Article/Mention

Texas Lawbook: Mike Boone is a 'Counselor in the True Sense'

April 27, 2017

Michael Boone was 24 years old and sitting through a corporate securities class at SMU Dedman School of Law when the professor asked him to stay after class.

“I thought I was in trouble,” Boone says. “I had no idea what he wanted, but he completely shocked me.”

Professor Richard Haynes, who was 35, said he wanted Boone to join him in starting a law firm.

Boone graduated that fall of 1967 and joined Haynes in a two-person firm. They focused on helping businesses raise money through initial public offerings.

In early 1968, Boone and Haynes represented Oklahoma-based Comptran Corp., an information technology firm that handled billing and receivables for business clients. Weeks later, a Garland-based parts supplier for microchips turned to the duo to handle its IPO.

“Companies would go public at $5 per share and quickly shot to $20,” says Boone. “During the first two years, we did between 15 and 18 IPOs. We worked 24/7 – hundreds of hours a month. It was very exciting.

“My hourly rate was $25 an hour,” he says. “Our total revenues were not quite $200,000. Rent was cheap and we didn’t need a lot of space.”
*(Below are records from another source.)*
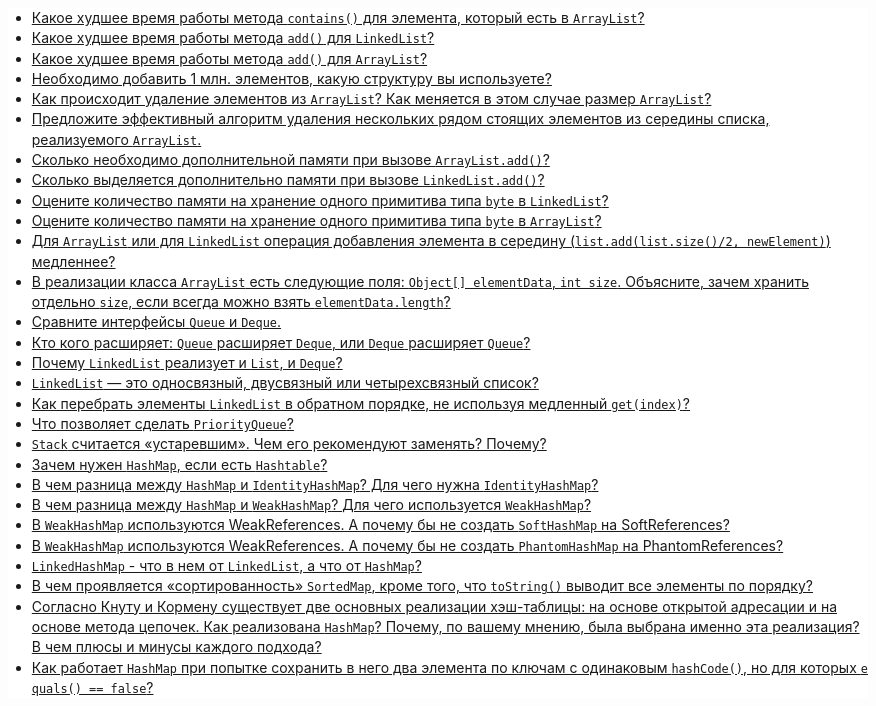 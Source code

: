   - [Какое худшее время работы метода `contains()` для элемента, который есть в `ArrayList`?](#какое-худшее-время-работы-метода-contains-для-элемента-который-есть-в-arraylist)
  - [Какое худшее время работы метода `add()` для `LinkedList`?](#какое-худшее-время-работы-метода-add-для-linkedlist)
  - [Какое худшее время работы метода `add()` для `ArrayList`?](#какое-худшее-время-работы-метода-add-для-arraylist)
  - [Необходимо добавить 1 млн. элементов, какую структуру вы используете?](#необходимо-добавить-1-млн-элементов-какую-структуру-вы-используете)
  - [Как происходит удаление элементов из `ArrayList`? Как меняется в этом случае размер `ArrayList`?](#как-происходит-удаление-элементов-из-arraylist-как-меняется-в-этом-случае-размер-arraylist)
  - [Предложите эффективный алгоритм удаления нескольких рядом стоящих элементов из середины списка, реализуемого `ArrayList`.](#предложите-эффективный-алгоритм-удаления-нескольких-рядом-стоящих-элементов-из-середины-списка-реализуемого-arraylist)
  - [Сколько необходимо дополнительной памяти при вызове `ArrayList.add()`?](#сколько-необходимо-дополнительной-памяти-при-вызове-arraylistadd)
  - [Сколько выделяется дополнительно памяти при вызове `LinkedList.add()`?](#сколько-выделяется-дополнительно-памяти-при-вызове-linkedlistadd)
  - [Оцените количество памяти на хранение одного примитива типа `byte` в `LinkedList`?](#оцените-количество-памяти-на-хранение-одного-примитива-типа-byte-в-linkedlist)
  - [Оцените количество памяти на хранение одного примитива типа `byte` в `ArrayList`?](#оцените-количество-памяти-на-хранение-одного-примитива-типа-byte-в-arraylist)
  - [Для `ArrayList` или для `LinkedList` операция добавления элемента в середину (`list.add(list.size()/2, newElement)`) медленнее?](#для-arraylist-или-для-linkedlist-операция-добавления-элемента-в-середину-listaddlistsize2-newelement-медленнее)
  - [В реализации класса `ArrayList` есть следующие поля: `Object[] elementData`, `int size`. Объясните, зачем хранить отдельно `size`, если всегда можно взять `elementData.length`?](#в-реализации-класса-arraylist-есть-следующие-поля-object-elementdata-int-size-объясните-зачем-хранить-отдельно-size-если-всегда-можно-взять-elementdatalength)
  - [Сравните интерфейсы `Queue` и `Deque`.](#сравните-интерфейсы-queue-и-deque)
  - [Кто кого расширяет: `Queue` расширяет `Deque`, или `Deque` расширяет `Queue`?](#кто-кого-расширяет-queue-расширяет-deque-или-deque-расширяет-queue)
  - [Почему `LinkedList` реализует и `List`, и `Deque`?](#почему-linkedlist-реализует-и-list-и-deque)
  - [`LinkedList` — это односвязный, двусвязный или четырехсвязный список?](#linkedlist--это-односвязный-двусвязный-или-четырехсвязный-список)
  - [Как перебрать элементы `LinkedList` в обратном порядке, не используя медленный `get(index)`?](#как-перебрать-элементы-linkedlist-в-обратном-порядке-не-используя-медленный-getindex)
  - [Что позволяет сделать `PriorityQueue`?](#что-позволяет-сделать-priorityqueue)
  - [`Stack` считается «устаревшим». Чем его рекомендуют заменять? Почему?](#stack-считается-устаревшим-чем-его-рекомендуют-заменять-почему)
  - [Зачем нужен `HashMap`, если есть `Hashtable`?](#зачем-нужен-hashmap-если-есть-hashtable)
  - [В чем разница между `HashMap` и `IdentityHashMap`? Для чего нужна `IdentityHashMap`?](#в-чем-разница-между-hashmap-и-identityhashmap-для-чего-нужна-identityhashmap)
  - [В чем разница между `HashMap` и `WeakHashMap`? Для чего используется `WeakHashMap`?](#в-чем-разница-между-hashmap-и-weakhashmap-для-чего-используется-weakhashmap)
  - [В `WeakHashMap` используются WeakReferences. А почему бы не создать `SoftHashMap` на SoftReferences?](#в-weakhashmap-используются-weakreferences-а-почему-бы-не-создать-softhashmap-на-softreferences)
  - [В `WeakHashMap` используются WeakReferences. А почему бы не создать `PhantomHashMap` на PhantomReferences?](#в-weakhashmap-используются-weakreferences-а-почему-бы-не-создать-phantomhashmap-на-phantomreferences)
  - [`LinkedHashMap` - что в нем от `LinkedList`, а что от `HashMap`?](#linkedhashmap---что-в-нем-от-linkedlist-а-что-от-hashmap)
  - [В чем проявляется «сортированность» `SortedMap`, кроме того, что `toString()` выводит все элементы по порядку?](#в-чем-проявляется-сортированность-sortedmap-кроме-того-что-tostring-выводит-все-элементы-по-порядку)
  - [Согласно Кнуту и Кормену существует две основных реализации хэш-таблицы: на основе открытой адресации и на основе метода цепочек. Как реализована `HashMap`? Почему, по вашему мнению, была выбрана именно эта реализация? В чем плюсы и минусы каждого подхода?](#согласно-кнуту-и-кормену-существует-две-основных-реализации-хэш-таблицы-на-основе-открытой-адресации-и-на-основе-метода-цепочек-как-реализована-hashmap-почему-по-вашему-мнению-была-выбрана-именно-эта-реализация-в-чем-плюсы-и-минусы-каждого-подхода)
  - [Как работает `HashMap` при попытке сохранить в него два элемента по ключам с одинаковым `hashCode()`, но для которых `equals() == false`?](#как-работает-hashmap-при-попытке-сохранить-в-него-два-элемента-по-ключам-с-одинаковым-hashcode-но-для-которых-equals--false)

[//]: # (<a href="https://mc.yandex.ru/pixel/8711235002931986822?rnd=%aw_random%">)
[//]: # (    <img src="https://mc.yandex.ru/pixel/8711235002931986822?rnd=%aw_random%" />        )
[//]: # (  </a>&nbsp;&nbsp;)
[//]: # (<a href="https://mc.yandex.ru/watch/92801430">)
[//]: # (    <img src="https://mc.yandex.ru/watch/92801430" />        )
[//]: # (  </a>&nbsp;&nbsp;)
[//]: # ()
[//]: # ()
[//]: # (Нажмите ★, если вам нравится проект. Ваш вклад сердечно ♡ приветствуется.)
[//]: # ()
[//]: # (Если вам интересно мое резюме: https://github.com/DEBAGanov)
Five decades later, Boone charges $995 an hour. The firm now has 530 lawyers, $375 million in annual revenues, 12 offices in the U.S. and outposts in Mexico City and Shanghai. And the firm occupies six floors at One Victory Park near the American Airlines Center in downtown Dallas.

“A great deal has changed about being a lawyer during the past five decades,” Boone told a CLE program at the SMU Dedman School of Law in 2016 hosted by The Texas Lawbook. “Lawyers today approach the law totally different. We never see the lawyers on the other side of a deal.”

Haynes passed away in 2006 and Boone, who is 75, stepped away from firm management a few years ago There is little doubt, however, that he is still recognized as one of the go-to lawyers for corporate deal-making in North Texas.

“Mike is a lawyer-counselor in the true sense,” says AT&T General Counsel David McAtee. “He is trusted by everyone. His character as a person and a lawyer is above reproach. CEOs and general counsel call Mike for advice on much more than just legal issues.”